AVAILABLE RECORDS:
----------

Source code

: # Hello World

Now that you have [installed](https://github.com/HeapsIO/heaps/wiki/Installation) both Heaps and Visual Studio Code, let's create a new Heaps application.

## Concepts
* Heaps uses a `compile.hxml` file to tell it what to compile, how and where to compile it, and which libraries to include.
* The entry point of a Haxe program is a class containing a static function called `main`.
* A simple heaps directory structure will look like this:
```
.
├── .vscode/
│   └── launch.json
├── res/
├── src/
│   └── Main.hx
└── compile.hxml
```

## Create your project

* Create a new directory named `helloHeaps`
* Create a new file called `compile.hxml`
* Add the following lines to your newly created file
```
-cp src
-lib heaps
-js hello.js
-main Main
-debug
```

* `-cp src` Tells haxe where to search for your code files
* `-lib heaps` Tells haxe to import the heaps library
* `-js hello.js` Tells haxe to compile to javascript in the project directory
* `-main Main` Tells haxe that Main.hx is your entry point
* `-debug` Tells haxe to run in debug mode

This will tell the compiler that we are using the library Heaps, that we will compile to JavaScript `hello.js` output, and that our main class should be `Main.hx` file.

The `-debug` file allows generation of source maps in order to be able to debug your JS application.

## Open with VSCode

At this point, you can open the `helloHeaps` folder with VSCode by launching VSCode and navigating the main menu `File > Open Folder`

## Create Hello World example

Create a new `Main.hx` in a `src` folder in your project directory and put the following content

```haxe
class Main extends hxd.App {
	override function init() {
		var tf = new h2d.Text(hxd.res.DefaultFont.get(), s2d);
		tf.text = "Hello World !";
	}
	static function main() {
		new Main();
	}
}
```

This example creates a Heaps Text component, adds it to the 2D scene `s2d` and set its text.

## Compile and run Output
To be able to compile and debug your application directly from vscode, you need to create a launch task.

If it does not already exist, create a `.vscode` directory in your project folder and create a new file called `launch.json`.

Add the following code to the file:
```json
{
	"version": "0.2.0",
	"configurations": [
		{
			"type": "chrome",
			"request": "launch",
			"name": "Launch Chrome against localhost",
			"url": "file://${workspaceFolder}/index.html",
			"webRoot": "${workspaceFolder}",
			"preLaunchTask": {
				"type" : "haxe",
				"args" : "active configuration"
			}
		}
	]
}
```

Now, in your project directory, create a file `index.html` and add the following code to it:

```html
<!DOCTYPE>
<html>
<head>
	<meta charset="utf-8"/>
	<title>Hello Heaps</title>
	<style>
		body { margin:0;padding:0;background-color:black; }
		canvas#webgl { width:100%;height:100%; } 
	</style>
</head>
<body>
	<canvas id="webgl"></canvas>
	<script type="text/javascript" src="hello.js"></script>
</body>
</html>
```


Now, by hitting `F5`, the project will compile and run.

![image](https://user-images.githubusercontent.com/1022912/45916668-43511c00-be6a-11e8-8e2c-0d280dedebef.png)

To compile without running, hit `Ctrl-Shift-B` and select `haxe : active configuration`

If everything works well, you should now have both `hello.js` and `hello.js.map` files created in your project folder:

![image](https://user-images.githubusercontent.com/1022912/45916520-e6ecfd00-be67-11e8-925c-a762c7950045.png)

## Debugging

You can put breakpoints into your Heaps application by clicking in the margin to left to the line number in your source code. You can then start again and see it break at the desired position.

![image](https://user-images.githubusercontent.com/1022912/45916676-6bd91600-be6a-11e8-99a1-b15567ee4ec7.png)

----------

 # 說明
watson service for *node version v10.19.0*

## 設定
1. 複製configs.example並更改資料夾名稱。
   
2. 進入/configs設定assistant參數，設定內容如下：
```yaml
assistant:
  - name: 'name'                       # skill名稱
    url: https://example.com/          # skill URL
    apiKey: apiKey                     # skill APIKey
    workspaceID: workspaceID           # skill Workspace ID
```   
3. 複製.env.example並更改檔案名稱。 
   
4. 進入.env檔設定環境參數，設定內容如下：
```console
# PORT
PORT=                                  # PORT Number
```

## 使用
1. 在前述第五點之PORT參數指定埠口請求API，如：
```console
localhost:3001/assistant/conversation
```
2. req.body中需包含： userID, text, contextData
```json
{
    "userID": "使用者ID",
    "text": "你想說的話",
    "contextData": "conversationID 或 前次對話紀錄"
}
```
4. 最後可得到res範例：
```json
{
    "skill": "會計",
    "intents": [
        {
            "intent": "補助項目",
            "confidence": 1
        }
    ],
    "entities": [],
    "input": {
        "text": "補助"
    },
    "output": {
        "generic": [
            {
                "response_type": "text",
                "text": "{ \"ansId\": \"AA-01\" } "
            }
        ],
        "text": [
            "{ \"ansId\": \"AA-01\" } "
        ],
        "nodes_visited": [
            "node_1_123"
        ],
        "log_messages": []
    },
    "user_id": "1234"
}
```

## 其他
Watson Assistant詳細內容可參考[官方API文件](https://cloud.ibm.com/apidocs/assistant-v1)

----------

WORK TO COMPLETE:
Could you copy each line of the material that holds "called"?

WRITTEN ANSWER:
* The entry point of a Haxe program is a class containing a static function called `main`.
* Create a new file called `compile.hxml`
If it does not already exist, create a `.vscode` directory in your project folder and create a new file called `launch.json`.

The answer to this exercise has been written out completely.